**ACTION ITEM:**
State how many lines in these records contain the word "label", and nothing else.

**DATA FOR PROCESSING:**
···
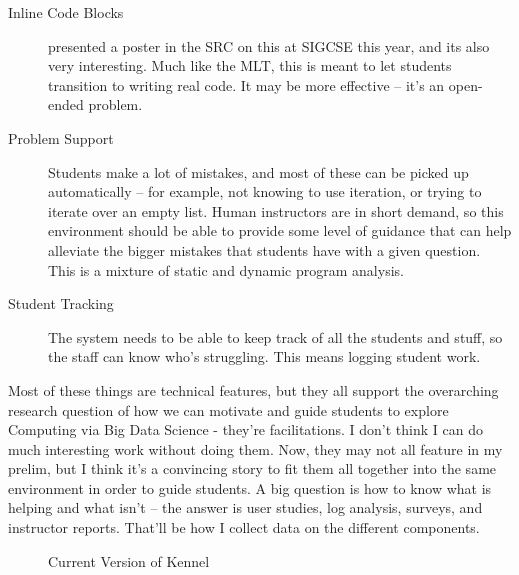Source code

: \documentclass[onecolumn,12pt]{article}
\begin{document}
\begin{description}
	\item[Inline Code Blocks] \cite{Weintrop} presented a poster in the SRC on this at SIGCSE this year, and its also very interesting. Much like the MLT, this is meant to let students transition to writing real code. It may be more effective -- it's an open-ended problem.
	\item[Problem Support] Students make a lot of mistakes, and most of these can be picked up automatically -- for example, not knowing to use iteration, or trying to iterate over an empty list. Human instructors are in short demand, so this environment should be able to provide some level of guidance that can help alleviate the bigger mistakes that students have with a given question. This is a mixture of static and dynamic program analysis.
	\item[Student Tracking] The system needs to be able to keep track of all the students and stuff, so the staff can know who's struggling. This means logging student work.
\end{description}

Most of these things are technical features, but they all support the overarching research question of how we can motivate and guide students to explore Computing via Big Data Science - they're facilitations.
I don't think I can do much interesting work without doing them.
Now, they may not all feature in my prelim, but I think it's a convincing story to fit them all together into the same environment in order to guide students.
A big question is how to know what is helping and what isn't -- the answer is user studies, log analysis, surveys, and instructor reports.
That'll be how I collect data on the different components.

\begin{figure}
\caption{Current Version of Kennel}
\label{fig-kennel}
\end{figure}

    
    
    
        
\end{document}
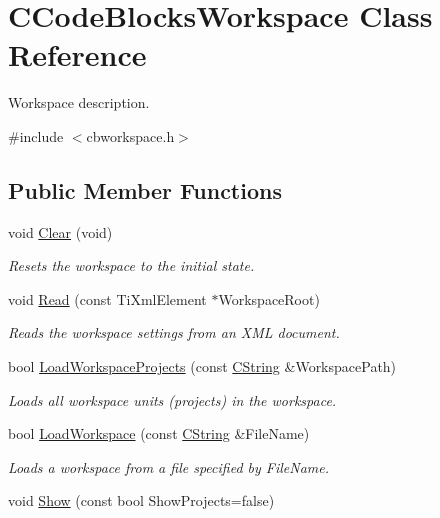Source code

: \hypertarget{classCCodeBlocksWorkspace}{\section{C\-Code\-Blocks\-Workspace Class Reference}
\label{classCCodeBlocksWorkspace}
}


Workspace description.  




{\ttfamily \#include $<$cbworkspace.\-h$>$}

\subsection*{Public Member Functions}
\begin{DoxyCompactItemize}
\item 
void \hyperlink{classCCodeBlocksWorkspace_ab3fd3af0485cacef0644ddcab5d7e162}{Clear} (void)
\begin{DoxyCompactList}\small\item\em Resets the workspace to the initial state. \end{DoxyCompactList}\item 
void \hyperlink{classCCodeBlocksWorkspace_a42ce65be75b14721a7467133705f49d0}{Read} (const Ti\-Xml\-Element $\ast$Workspace\-Root)
\begin{DoxyCompactList}\small\item\em Reads the workspace settings from an X\-M\-L document. \end{DoxyCompactList}\item 
bool \hyperlink{classCCodeBlocksWorkspace_ad152d19f3596ea14a286348db0a1cfbc}{Load\-Workspace\-Projects} (const \hyperlink{classCString}{C\-String} \&Workspace\-Path)
\begin{DoxyCompactList}\small\item\em Loads all workspace units (projects) in the workspace. \end{DoxyCompactList}\item 
bool \hyperlink{classCCodeBlocksWorkspace_a963cd06ba0427bca3dcef2e4281b2c69}{Load\-Workspace} (const \hyperlink{classCString}{C\-String} \&File\-Name)
\begin{DoxyCompactList}\small\item\em Loads a workspace from a file specified by {\itshape File\-Name}. \end{DoxyCompactList}\item 
void \hyperlink{classCCodeBlocksWorkspace_ac85196730e4c07db6e910034bb2600f7}{Show} (const bool Show\-Projects=false)

\end{DoxyCompactItemize}
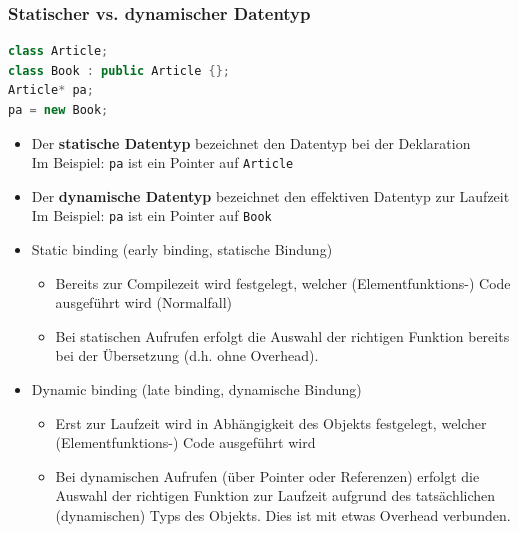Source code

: \subsubsection{Statischer vs. dynamischer Datentyp}
\begin{lstlisting}[language=C++]
class Article;
class Book : public Article {};
Article* pa;
pa = new Book;
\end{lstlisting}
\begin{itemize}
  \item Der \textbf{statische Datentyp} bezeichnet den Datentyp bei der Deklaration\\
  Im Beispiel: \lstinline{pa} ist ein Pointer auf \lstinline{Article}
  \item Der \textbf{dynamische Datentyp} bezeichnet den effektiven Datentyp zur Laufzeit\\
  Im Beispiel: \lstinline{pa} ist ein Pointer auf \lstinline{Book}
\end{itemize}
\begin{itemize}
	\item Static binding (early binding, statische Bindung)
		\begin{itemize}
			\item Bereits zur Compilezeit wird festgelegt, welcher (Elementfunktions-) Code
				ausgeführt wird (Normalfall)
			\item Bei statischen Aufrufen erfolgt die Auswahl der richtigen Funktion bereits bei der Übersetzung (d.h. ohne Overhead).
		\end{itemize}
	\item Dynamic binding (late binding, dynamische Bindung)
		\begin{itemize}
			\item Erst zur Laufzeit wird in Abhängigkeit des Objekts festgelegt, welcher
				(Elementfunktions-) Code ausgeführt wird
      \item Bei dynamischen Aufrufen (über Pointer oder Referenzen) erfolgt die Auswahl der richtigen Funktion zur Laufzeit aufgrund des tatsächlichen (dynamischen) Typs des Objekts. Dies ist mit etwas Overhead verbunden.
		\end{itemize}
\end{itemize}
···
**OUTPUT OF THE TASK:**
2